Transcribe the full listing exactly, and drop every picture.

SUPPLIED RECORDS:
■ ■ ■ ■ ■

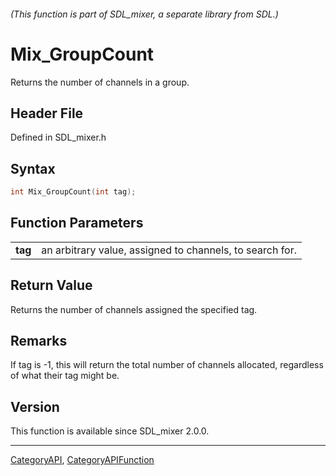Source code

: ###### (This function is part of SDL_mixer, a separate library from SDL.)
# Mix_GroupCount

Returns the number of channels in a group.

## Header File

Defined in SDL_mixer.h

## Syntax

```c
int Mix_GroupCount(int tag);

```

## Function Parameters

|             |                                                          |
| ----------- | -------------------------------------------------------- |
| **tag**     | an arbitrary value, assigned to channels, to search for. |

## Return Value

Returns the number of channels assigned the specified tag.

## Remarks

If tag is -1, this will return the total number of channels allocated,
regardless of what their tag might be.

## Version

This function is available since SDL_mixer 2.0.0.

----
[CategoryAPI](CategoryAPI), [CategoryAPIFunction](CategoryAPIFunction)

■ ■ ■ ■ ■

PROBLEM SOLUTION:
Source code

: ###### (This function is part of SDL_mixer, a separate library from SDL.)
# Mix_GroupCount

Returns the number of channels in a group.

## Header File

Defined in SDL_mixer.h

## Syntax

```c
int Mix_GroupCount(int tag);

```

## Function Parameters

|             |                                                          |
| ----------- | -------------------------------------------------------- |
| **tag**     | an arbitrary value, assigned to channels, to search for. |

## Return Value

Returns the number of channels assigned the specified tag.

## Remarks

If tag is -1, this will return the total number of channels allocated,
regardless of what their tag might be.

## Version

This function is available since SDL_mixer 2.0.0.

----
[CategoryAPI](CategoryAPI), [CategoryAPIFunction](CategoryAPIFunction)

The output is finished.